● Provided records
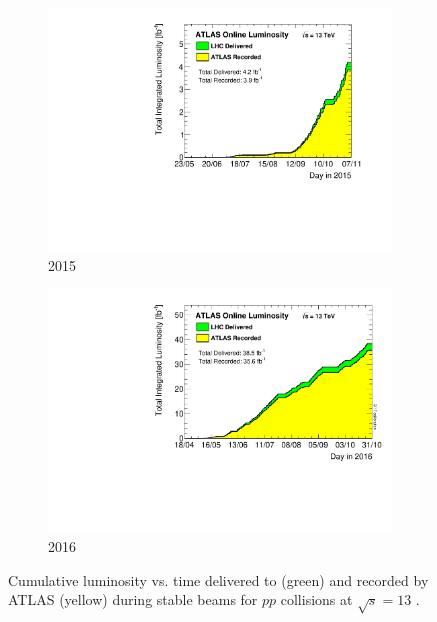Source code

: \begin{figure}[htb!]
\centering
\captionsetup{justification=centering}
  \hspace{-2cm}
    \begin{subfigure}[b]{0.35\textwidth}
        \includegraphics[width=\textwidth,angle=-90]{figures/detector/Lumi_2015}
        \caption{2015}
        \label{fig:Lumi_2015}
    \end{subfigure}
    \quad
    \quad
    \quad
    \quad
    \begin{subfigure}[b]{0.35\textwidth}
        \includegraphics[width=\textwidth,angle=-90]{figures/detector/Lumi_2016}
        \caption{2016}
        \label{fig:Lumi_2016}
    \end{subfigure}
\caption{Cumulative luminosity vs. time delivered to (green) and recorded by ATLAS (yellow) during stable beams for $pp$ collisions at $\sqrt{s} = 13$ \TeV.}
\label{fig:Lumi}
\end{figure}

● Work to be completed
Please retype every record shown above, exactly as written, but without pictures.

● Reply
Source code

: \begin{figure}[htb!]
\centering
\captionsetup{justification=centering}
  \hspace{-2cm}
    \begin{subfigure}[b]{0.35\textwidth}
        \includegraphics[width=\textwidth,angle=-90]{figures/detector/Lumi_2015}
        \caption{2015}
        \label{fig:Lumi_2015}
    \end{subfigure}
    \quad
    \quad
    \quad
    \quad
    \begin{subfigure}[b]{0.35\textwidth}
        \includegraphics[width=\textwidth,angle=-90]{figures/detector/Lumi_2016}
        \caption{2016}
        \label{fig:Lumi_2016}
    \end{subfigure}
\caption{Cumulative luminosity vs. time delivered to (green) and recorded by ATLAS (yellow) during stable beams for $pp$ collisions at $\sqrt{s} = 13$ \TeV.}
\label{fig:Lumi}
\end{figure}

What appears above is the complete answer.